Neben Organisationsproblemen wegen abgesagter Veranstaltungen muss aber der Mensch im Mittelpunkt aller zu lösenden Aufgaben stehen. Deshalb wünsche ich mir, dass die in diesen Wochen überall erkennbare Solidarität, also der Blick für die Sorgen und Nöte von Familien, Nachbarn, Freunden und Mitjägern, auch und gerade unter uns Jägern dazu führt, dass wir alle diese Krise möglichst unbeschadet überstehen.

 

Kurz vor Beginn des neuen Jagdjahres und der üblichen Verlängerung von Jahresjagdscheinen ist ein Problem mit dem neuen Waffengesetz bekannt geworden – in anderen Bundesländern wurden teilweise keine Jagdscheine verlängert mit der Begründung, es müssten noch Auskünfte des Verfassungsschutzes eingeholt werden. Dagegen hat nicht nur der Deutsche Jagdverband protestiert und von der Bundesregierung gefordert, diese Irritationen aufzulösen. Denn Unklarheiten im Verwaltungsablauf dürfen nicht zulasten derjenigen gehen, die auf ihren Jagdschein angewiesen sind. Auch bei unserer Landesregierung hat sich der Landesjagdverband unverzüglich dafür eingesetzt, Jagdscheine unabhängig vom Erfordernis einer Verfassungsschutzabfrage zu verlängern. Schließlich war erkennbar, dass die Waffengesetzänderung ausgerechnet in jene Zeit fällt, in der die Behörden üblicherweise Jagdscheine verlängern.

 

Jäger, die ihren Antrag auf Verlängerung des Jagdscheines rechtzeitig stellen, dürfen keine rechtlichen Nachteile durch die Änderung des Waffengesetzes erleiden. Ein fehlender Jagdschein kann nämlich dazu führen, dass ein bestehender Jagdpachtvertrag erlischt. In der Folge kann es zu Schadenersatzforderungen des Verpächters kommen, was Amtshaftungsansprüche gegenüber Behörden und Ländern nach sich ziehen kann. Ohne gültigen Jagdschein besteht für Jäger sogar die Gefahr des illegalen Besitzes von Munition, selbst Prüfer von Jagdhunden sind auf einen gültigen Jagdschein angewiesen. Stand Mitte März soll es in NRW die aus anderen Bundesländern gemeldeten Probleme nicht gegeben haben. Dabei muss es bleiben, also Jagdscheine unverzüglich verlängern lassen, auch wenn zu diesem Zeitpunkt der Corona-Seuchenzug das öffentliche Leben bereits ziemlich lahmgelegt hat.
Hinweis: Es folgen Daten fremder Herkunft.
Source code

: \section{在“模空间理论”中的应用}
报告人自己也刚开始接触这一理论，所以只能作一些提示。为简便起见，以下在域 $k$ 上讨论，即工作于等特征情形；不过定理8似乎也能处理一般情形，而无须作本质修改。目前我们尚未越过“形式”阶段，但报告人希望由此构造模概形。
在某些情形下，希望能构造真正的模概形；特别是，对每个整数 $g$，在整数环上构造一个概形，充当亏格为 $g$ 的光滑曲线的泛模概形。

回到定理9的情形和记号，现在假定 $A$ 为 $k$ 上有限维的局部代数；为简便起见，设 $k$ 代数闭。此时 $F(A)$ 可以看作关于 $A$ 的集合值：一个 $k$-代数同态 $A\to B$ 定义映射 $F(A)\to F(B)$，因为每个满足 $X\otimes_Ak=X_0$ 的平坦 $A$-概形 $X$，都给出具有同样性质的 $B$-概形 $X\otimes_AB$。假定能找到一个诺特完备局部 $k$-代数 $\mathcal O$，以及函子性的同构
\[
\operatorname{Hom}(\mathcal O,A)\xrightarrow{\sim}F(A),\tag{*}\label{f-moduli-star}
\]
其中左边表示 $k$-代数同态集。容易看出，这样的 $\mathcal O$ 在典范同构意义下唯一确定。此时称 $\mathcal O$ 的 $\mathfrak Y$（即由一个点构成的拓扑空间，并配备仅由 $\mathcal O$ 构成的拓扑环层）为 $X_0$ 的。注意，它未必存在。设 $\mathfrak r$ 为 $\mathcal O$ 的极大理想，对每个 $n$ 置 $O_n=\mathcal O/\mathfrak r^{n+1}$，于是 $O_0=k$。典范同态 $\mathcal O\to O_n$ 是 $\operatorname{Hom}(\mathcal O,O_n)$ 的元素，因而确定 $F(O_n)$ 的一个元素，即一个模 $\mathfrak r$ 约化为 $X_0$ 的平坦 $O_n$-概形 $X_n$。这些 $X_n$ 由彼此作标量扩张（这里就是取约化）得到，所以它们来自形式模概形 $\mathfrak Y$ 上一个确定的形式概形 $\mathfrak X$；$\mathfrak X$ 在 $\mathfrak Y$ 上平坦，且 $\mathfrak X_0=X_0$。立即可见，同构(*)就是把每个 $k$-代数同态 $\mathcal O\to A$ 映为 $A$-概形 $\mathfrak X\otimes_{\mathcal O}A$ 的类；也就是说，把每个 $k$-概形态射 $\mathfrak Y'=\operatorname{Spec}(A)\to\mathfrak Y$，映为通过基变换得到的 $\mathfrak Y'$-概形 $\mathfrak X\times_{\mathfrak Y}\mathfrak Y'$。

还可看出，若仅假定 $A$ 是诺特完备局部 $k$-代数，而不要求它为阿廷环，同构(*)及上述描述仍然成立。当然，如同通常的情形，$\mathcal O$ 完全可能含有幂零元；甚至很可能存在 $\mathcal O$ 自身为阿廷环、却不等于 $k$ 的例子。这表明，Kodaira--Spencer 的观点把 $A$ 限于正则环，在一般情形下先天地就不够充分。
Auch der Landesjagdverband hat zunächst bis einschließlich Ostermontag (13. April) alle Termine abgesagt.

 

Im Übrigen wehren wir uns gegen eine weitere Verschärfung des Waffenrechts. Selbstverständlich dürfen Waffen und Munition nie in Hände von Extremisten und Wirrköpfen gelangen. Hanau hat allerdings schwere Vollzugsdefizite offenbart. Die erste Version des Bekennerschreibens lag dem Generalbundesanwalt bereits im November 2019 vor. Das Waffengesetz gab den Behörden bereits zu diesem Zeitpunkt ausreichende Möglichkeiten, diese Tat zu verhindern. Reine Vollzugsdefizite dürfen nicht dazu führen, dass legale, unbescholtene Waffenbesitzer noch mehr belastet werden. Belastung droht uns in finanzieller Hinsicht nicht mit dem geplanten und am 22. August beim Landesjägertag zu beschließenden Jagdbeitrag, der uns Jägern und dem Landesjagdverband seit der Abschaffung der staatlichen Jagdabgabe mehr Eigenverantwortung bringt. Die komplexe Materie ist eigentlich ganz einfach.

 

Es geht darum, die entfallene staatliche Jagdabgabe von 45 Euro pro Jahresjagdschein umzuwandeln in einen Jagdbeitrag über den Landesjagdverband. Je mehr ich darüber in den Gliederungen des Landesjagdverbandes spreche, umso größer werden Verständnis und Zustimmung – kein Wunder, denn die wichtigen jagdlichen Gemeinschaftsaufgaben, die bisher aus der staatlichen Jagdabgabe finanziert wurden, könnten ohne finanzielle Mittel aus dem künftigen Jagdbeitrag nicht mehr realisiert werden. Entscheidend für das Vertrauen in den Jagdbeitrag ist es, dass wir ein Regelwerk entwickelt haben, das die unabhängige Mittelvergabe nach klaren Kriterien und in vollständiger Transparenz sicherstellt.

 

Ich wünsche Ihnen und Ihren Familien für die kommenden Wochen alles Gute !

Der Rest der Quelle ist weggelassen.